### Directions for this task:
Answer with one number only: the count of lines below that hold the word "Delta".

(Dataset entries)
+ + + + +

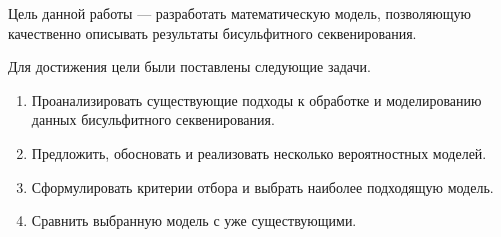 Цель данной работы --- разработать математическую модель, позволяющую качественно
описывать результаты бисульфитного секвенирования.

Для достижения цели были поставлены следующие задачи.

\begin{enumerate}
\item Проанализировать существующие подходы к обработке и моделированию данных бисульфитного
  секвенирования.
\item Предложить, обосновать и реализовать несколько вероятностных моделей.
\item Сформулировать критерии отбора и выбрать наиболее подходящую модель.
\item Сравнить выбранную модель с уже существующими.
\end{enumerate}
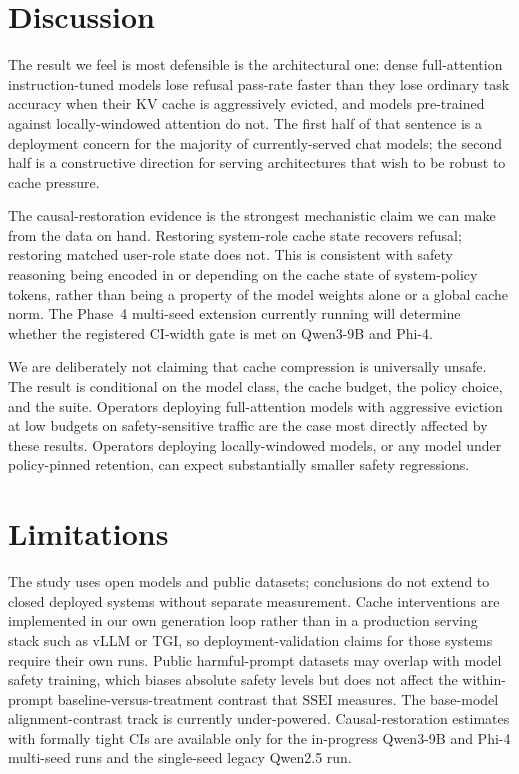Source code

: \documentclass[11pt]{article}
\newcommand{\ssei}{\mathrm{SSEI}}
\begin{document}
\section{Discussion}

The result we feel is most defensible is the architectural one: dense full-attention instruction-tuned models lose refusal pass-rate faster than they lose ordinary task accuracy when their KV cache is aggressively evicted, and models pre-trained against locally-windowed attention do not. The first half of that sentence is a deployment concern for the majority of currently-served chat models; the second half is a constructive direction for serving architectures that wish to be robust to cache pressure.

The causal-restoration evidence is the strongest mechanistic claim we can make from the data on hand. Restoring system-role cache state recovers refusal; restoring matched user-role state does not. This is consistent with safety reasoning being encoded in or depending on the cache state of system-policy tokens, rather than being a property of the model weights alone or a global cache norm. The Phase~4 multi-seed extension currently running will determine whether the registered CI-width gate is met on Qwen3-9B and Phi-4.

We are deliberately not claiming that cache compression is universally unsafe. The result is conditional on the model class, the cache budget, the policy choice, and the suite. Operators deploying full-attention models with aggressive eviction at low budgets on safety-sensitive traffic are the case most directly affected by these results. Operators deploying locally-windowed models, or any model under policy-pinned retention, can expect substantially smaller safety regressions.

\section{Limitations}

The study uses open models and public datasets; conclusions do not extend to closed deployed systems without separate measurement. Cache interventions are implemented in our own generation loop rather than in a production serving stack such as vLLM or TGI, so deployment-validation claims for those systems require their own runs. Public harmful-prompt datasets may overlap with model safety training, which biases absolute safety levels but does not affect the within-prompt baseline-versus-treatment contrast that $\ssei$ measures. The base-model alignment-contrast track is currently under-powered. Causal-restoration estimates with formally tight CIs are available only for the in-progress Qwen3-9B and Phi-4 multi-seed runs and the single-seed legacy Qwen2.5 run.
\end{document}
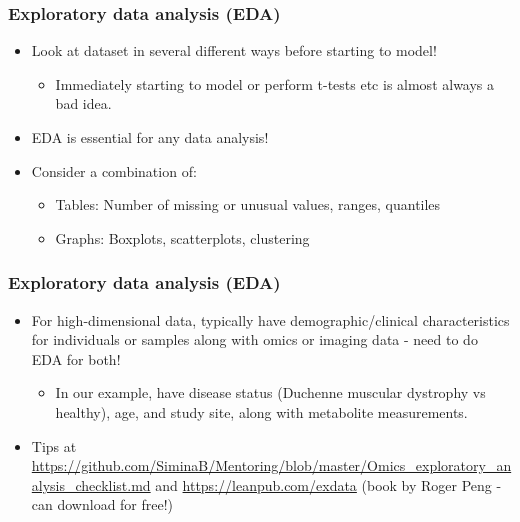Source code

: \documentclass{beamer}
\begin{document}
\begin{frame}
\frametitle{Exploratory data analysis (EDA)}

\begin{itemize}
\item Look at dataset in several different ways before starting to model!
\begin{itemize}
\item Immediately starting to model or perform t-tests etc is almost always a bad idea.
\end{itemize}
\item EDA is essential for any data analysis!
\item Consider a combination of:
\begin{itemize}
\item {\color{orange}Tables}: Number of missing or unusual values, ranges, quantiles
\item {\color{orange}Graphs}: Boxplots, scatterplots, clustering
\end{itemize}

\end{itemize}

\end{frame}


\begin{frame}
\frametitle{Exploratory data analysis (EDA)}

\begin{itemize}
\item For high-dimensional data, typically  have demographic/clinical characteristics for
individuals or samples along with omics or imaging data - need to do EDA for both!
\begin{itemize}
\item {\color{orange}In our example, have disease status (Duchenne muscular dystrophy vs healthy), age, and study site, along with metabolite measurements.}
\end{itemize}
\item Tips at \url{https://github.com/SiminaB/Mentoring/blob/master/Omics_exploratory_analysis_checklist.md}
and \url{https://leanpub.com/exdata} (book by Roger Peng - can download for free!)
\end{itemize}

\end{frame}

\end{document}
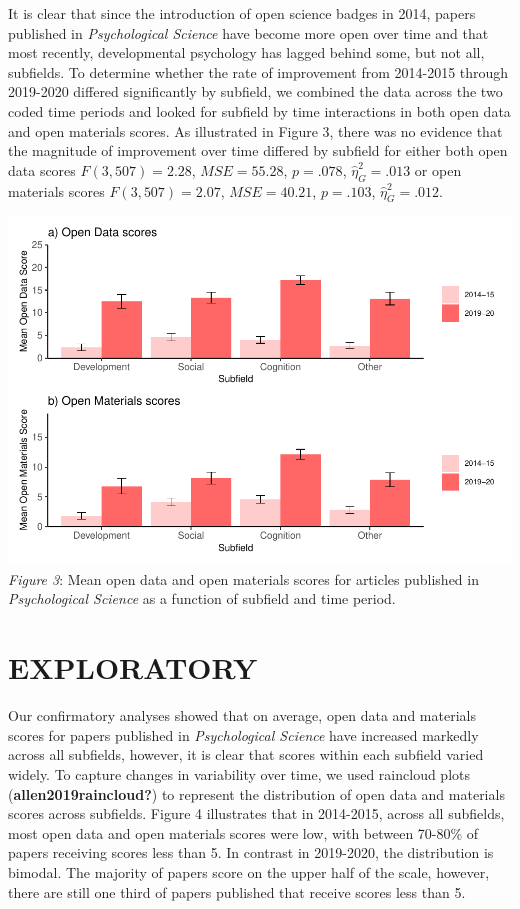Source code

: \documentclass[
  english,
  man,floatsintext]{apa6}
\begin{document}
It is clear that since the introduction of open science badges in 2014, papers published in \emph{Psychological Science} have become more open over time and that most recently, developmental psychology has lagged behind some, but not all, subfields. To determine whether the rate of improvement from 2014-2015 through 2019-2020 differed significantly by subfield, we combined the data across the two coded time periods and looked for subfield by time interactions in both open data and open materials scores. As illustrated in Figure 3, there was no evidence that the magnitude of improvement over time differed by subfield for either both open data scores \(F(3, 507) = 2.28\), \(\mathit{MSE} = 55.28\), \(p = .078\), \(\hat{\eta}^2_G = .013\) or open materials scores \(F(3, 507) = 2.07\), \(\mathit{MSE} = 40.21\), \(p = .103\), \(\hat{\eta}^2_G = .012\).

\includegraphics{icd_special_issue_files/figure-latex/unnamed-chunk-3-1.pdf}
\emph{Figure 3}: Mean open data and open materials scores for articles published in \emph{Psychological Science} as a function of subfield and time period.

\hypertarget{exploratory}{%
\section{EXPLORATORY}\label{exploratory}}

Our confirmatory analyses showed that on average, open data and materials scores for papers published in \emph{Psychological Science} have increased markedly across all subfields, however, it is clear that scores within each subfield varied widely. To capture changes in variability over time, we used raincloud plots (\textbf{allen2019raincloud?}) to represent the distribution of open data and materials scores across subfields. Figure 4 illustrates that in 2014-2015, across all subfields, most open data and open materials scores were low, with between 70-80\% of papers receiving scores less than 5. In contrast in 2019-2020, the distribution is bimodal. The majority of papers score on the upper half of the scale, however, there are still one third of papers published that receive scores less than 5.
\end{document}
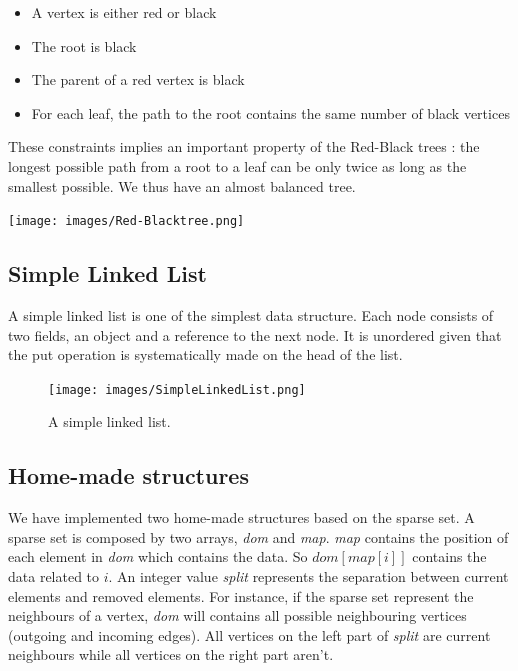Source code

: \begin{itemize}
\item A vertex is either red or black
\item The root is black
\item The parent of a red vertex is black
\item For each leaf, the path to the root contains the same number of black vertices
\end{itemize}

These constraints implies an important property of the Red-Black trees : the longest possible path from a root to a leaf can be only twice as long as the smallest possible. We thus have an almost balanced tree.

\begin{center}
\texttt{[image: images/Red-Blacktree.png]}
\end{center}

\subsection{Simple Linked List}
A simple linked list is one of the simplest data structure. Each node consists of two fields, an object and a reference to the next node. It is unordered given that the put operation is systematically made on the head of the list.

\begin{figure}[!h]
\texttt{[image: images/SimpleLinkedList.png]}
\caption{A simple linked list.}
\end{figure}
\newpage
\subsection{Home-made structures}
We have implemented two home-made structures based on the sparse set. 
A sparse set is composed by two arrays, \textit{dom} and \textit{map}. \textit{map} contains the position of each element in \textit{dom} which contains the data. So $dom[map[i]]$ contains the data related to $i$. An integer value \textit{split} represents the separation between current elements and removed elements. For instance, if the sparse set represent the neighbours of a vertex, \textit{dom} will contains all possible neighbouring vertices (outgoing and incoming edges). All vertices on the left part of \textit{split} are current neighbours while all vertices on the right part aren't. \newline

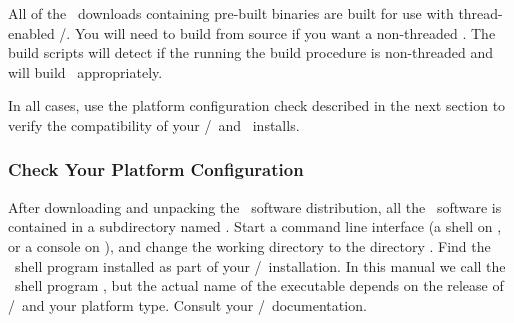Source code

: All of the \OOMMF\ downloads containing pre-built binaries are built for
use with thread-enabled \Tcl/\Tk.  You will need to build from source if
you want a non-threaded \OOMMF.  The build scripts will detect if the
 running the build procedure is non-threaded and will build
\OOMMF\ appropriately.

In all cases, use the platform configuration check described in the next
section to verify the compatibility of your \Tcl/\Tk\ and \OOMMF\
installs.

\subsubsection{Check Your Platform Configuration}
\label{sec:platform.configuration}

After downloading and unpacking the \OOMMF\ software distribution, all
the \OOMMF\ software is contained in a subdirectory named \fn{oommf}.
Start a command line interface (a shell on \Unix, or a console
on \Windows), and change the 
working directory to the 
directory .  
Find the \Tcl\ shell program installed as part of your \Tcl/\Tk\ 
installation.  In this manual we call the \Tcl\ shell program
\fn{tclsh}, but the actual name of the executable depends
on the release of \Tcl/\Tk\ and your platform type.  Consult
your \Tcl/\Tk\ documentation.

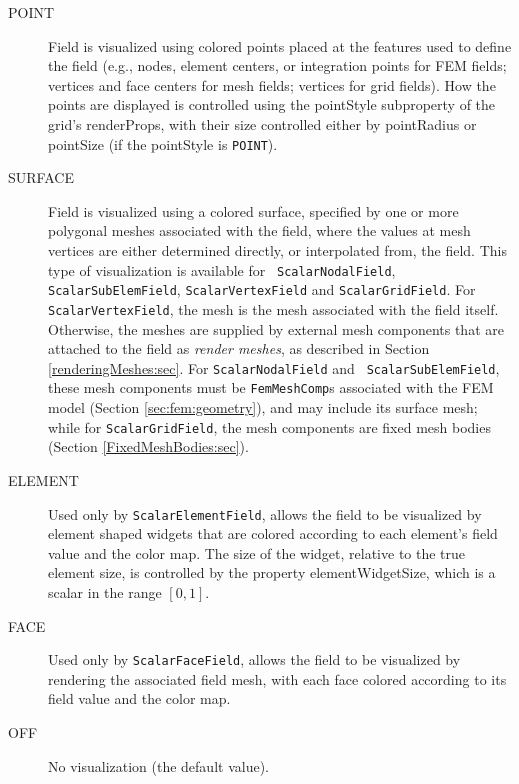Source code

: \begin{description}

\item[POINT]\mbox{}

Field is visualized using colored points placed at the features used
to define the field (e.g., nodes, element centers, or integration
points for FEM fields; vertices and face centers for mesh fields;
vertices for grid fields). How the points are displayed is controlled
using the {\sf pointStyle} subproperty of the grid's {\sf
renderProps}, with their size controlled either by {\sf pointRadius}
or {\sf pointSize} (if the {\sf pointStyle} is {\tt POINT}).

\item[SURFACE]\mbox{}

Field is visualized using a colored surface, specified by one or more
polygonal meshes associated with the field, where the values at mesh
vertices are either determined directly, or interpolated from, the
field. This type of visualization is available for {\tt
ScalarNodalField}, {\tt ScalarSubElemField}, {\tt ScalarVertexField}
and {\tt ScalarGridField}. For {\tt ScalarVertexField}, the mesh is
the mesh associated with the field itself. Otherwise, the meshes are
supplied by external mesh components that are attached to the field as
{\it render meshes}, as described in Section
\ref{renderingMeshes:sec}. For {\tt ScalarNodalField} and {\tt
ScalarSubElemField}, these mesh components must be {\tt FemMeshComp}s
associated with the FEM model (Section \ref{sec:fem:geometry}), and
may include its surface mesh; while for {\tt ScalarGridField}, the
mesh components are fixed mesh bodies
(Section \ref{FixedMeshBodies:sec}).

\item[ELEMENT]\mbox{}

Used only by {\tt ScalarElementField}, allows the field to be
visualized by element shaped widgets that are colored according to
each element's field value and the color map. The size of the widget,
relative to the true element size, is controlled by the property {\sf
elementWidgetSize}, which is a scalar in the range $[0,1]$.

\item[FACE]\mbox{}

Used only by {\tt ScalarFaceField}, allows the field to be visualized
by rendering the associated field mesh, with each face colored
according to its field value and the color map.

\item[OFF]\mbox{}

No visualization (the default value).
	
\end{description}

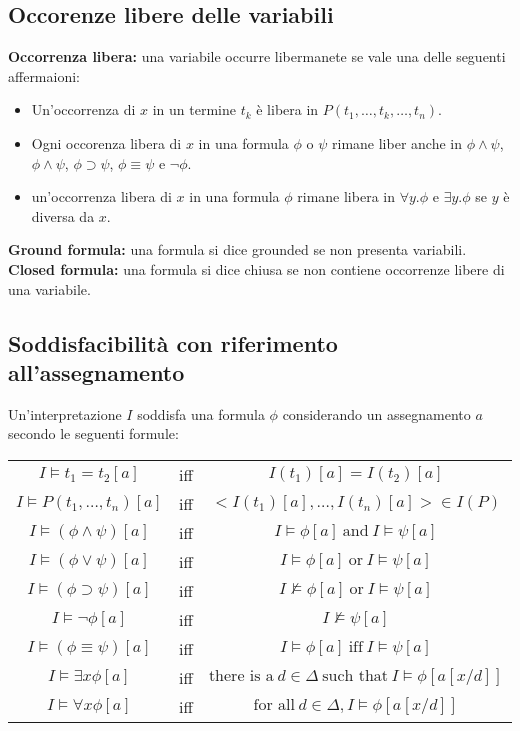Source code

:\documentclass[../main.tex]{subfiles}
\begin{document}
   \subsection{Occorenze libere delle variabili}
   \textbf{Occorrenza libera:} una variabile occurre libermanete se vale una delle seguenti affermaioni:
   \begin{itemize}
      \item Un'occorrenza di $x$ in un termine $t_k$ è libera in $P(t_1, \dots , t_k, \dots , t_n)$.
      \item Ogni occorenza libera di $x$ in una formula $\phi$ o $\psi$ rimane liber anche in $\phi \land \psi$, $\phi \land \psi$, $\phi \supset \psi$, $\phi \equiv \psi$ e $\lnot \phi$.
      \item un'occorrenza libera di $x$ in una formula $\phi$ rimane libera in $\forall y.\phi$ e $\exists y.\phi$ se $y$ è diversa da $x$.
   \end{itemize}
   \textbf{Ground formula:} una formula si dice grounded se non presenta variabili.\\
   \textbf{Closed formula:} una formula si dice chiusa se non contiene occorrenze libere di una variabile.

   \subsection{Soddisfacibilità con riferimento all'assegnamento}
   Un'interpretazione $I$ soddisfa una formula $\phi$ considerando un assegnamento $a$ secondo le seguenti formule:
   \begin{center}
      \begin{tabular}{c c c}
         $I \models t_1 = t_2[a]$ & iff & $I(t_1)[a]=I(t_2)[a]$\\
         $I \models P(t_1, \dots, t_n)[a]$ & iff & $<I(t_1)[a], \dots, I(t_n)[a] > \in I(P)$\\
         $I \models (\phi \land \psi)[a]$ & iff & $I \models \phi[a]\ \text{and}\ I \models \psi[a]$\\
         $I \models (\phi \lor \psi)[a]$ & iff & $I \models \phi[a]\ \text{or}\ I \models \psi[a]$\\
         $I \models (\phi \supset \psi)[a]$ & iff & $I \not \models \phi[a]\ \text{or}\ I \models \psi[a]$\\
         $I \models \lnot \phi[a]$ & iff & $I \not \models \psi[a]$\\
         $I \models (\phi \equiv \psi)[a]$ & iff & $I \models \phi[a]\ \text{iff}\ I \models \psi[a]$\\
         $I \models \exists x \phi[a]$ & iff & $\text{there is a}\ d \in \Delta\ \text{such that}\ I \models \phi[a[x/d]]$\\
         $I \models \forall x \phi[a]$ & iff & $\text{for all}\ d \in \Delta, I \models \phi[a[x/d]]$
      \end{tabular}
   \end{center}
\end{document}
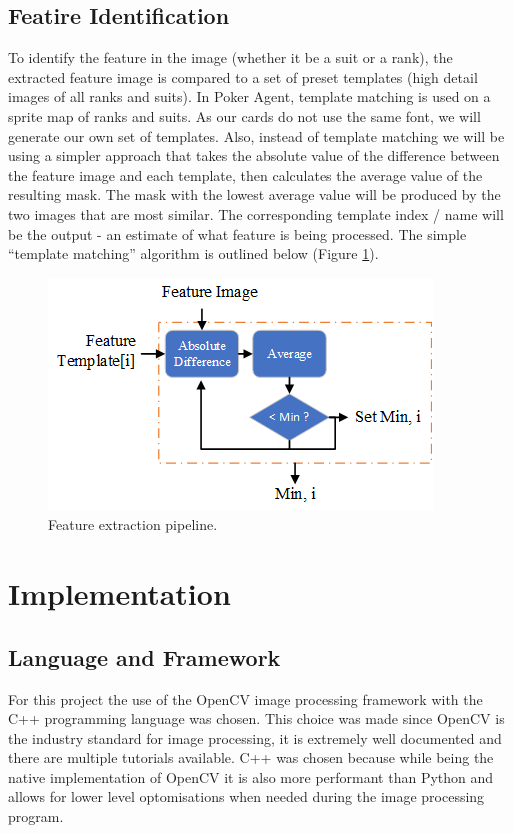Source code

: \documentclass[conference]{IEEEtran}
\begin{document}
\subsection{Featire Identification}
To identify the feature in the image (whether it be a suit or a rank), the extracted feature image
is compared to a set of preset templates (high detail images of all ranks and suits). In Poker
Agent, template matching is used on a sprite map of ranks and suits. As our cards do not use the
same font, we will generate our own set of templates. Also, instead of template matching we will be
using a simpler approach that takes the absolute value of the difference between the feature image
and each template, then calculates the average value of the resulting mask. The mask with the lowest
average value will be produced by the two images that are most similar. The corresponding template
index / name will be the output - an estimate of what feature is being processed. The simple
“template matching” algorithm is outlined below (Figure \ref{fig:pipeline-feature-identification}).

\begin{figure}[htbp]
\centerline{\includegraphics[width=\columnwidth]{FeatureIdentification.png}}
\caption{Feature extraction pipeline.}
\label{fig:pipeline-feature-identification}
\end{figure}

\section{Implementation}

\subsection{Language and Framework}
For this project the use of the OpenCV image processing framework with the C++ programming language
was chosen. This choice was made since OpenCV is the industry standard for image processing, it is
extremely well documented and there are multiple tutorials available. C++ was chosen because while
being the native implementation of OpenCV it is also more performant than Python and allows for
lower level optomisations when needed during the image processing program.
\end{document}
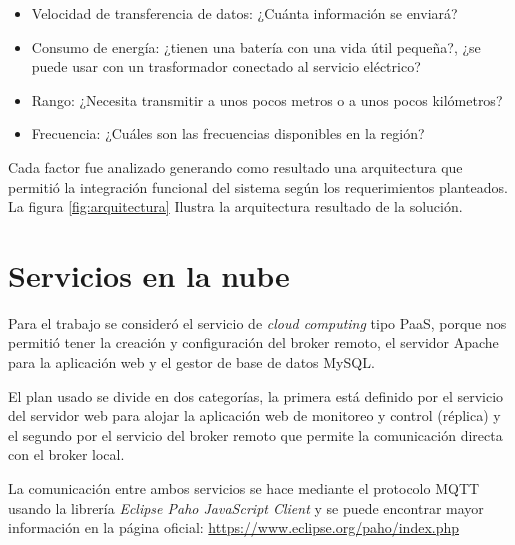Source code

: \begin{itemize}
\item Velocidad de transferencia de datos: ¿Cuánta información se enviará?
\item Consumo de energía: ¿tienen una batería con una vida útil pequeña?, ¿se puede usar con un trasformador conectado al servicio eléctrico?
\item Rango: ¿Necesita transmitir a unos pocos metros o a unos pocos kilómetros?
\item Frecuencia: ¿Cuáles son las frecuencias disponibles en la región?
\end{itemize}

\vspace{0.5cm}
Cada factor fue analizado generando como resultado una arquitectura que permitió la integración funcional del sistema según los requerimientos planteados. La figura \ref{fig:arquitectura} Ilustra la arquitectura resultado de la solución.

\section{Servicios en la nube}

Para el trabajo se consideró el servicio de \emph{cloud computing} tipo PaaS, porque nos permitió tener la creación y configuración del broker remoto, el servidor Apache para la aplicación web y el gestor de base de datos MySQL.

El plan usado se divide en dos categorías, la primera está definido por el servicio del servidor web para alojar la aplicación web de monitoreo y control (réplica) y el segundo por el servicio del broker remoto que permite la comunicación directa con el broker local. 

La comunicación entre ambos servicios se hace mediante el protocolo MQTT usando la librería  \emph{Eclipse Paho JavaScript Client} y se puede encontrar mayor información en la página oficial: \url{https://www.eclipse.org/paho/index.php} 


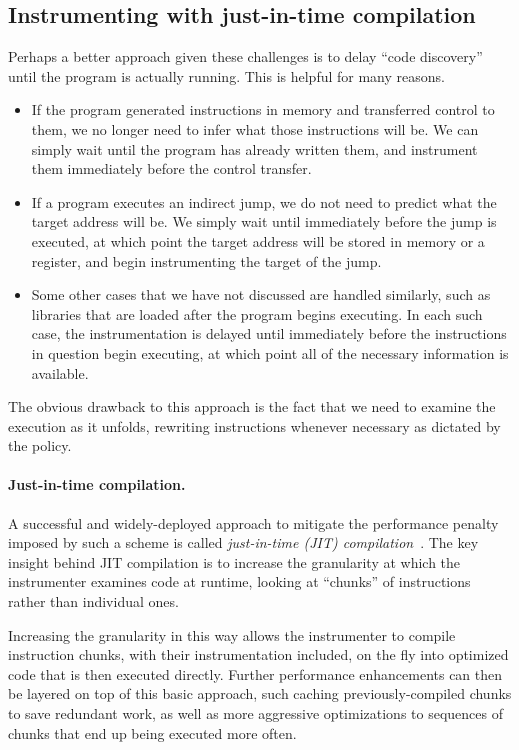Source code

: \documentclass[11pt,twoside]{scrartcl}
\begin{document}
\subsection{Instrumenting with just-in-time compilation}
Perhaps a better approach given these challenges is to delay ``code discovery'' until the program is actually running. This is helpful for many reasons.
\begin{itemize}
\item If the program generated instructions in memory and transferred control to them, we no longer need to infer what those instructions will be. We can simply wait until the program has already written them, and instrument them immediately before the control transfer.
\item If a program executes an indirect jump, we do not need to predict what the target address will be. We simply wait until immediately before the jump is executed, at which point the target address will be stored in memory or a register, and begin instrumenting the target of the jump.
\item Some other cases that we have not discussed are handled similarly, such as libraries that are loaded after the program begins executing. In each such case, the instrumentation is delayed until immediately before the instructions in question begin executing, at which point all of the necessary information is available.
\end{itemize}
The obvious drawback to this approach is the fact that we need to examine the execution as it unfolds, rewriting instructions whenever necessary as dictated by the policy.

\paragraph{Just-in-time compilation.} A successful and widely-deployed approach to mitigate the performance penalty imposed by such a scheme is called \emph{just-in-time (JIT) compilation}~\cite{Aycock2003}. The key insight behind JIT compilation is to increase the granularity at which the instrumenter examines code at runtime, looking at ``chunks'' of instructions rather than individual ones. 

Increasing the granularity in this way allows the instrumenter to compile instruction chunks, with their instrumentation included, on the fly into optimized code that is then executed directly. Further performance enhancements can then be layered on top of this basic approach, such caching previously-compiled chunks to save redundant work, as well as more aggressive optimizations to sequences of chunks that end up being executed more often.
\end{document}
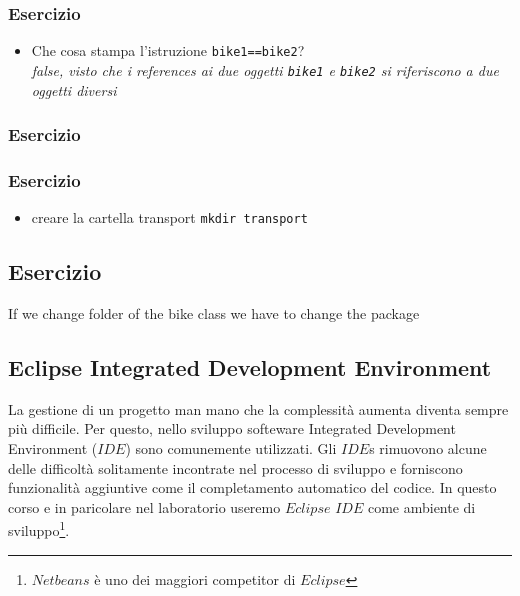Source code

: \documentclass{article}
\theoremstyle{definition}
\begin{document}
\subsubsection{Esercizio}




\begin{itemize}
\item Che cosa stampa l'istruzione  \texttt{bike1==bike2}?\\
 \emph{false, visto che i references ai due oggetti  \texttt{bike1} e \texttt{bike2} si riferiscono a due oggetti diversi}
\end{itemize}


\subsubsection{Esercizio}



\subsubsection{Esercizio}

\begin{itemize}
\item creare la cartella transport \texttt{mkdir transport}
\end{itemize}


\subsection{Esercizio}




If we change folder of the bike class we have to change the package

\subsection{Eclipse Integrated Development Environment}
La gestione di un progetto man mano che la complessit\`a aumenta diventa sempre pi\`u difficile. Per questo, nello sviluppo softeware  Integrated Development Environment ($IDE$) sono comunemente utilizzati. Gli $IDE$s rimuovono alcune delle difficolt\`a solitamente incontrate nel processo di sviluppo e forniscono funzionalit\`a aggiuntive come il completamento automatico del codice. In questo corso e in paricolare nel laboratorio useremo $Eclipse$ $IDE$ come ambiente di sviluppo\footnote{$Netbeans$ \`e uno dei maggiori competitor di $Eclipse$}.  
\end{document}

+ + + + +

### Solved exercise:
2